## The problem
Copy the entries exactly. Their pictures do not belong in the copy.

── Data shown ──

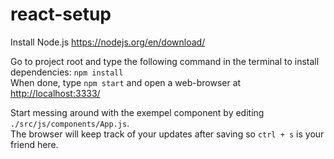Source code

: # react-setup
Install Node.js https://nodejs.org/en/download/

Go to project root and type the following command in the terminal to install dependencies: `npm install`  
When done, type `npm start` and open a web-browser at <http://localhost:3333/>  

Start messing around with the exempel component by editing `./src/js/components/App.js`.  
The browser will keep track of your updates after saving so `ctrl + s` is your friend here.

───

## Expected answer
Source code

: # react-setup
Install Node.js https://nodejs.org/en/download/

Go to project root and type the following command in the terminal to install dependencies: `npm install`  
When done, type `npm start` and open a web-browser at <http://localhost:3333/>  

Start messing around with the exempel component by editing `./src/js/components/App.js`.  
The browser will keep track of your updates after saving so `ctrl + s` is your friend here.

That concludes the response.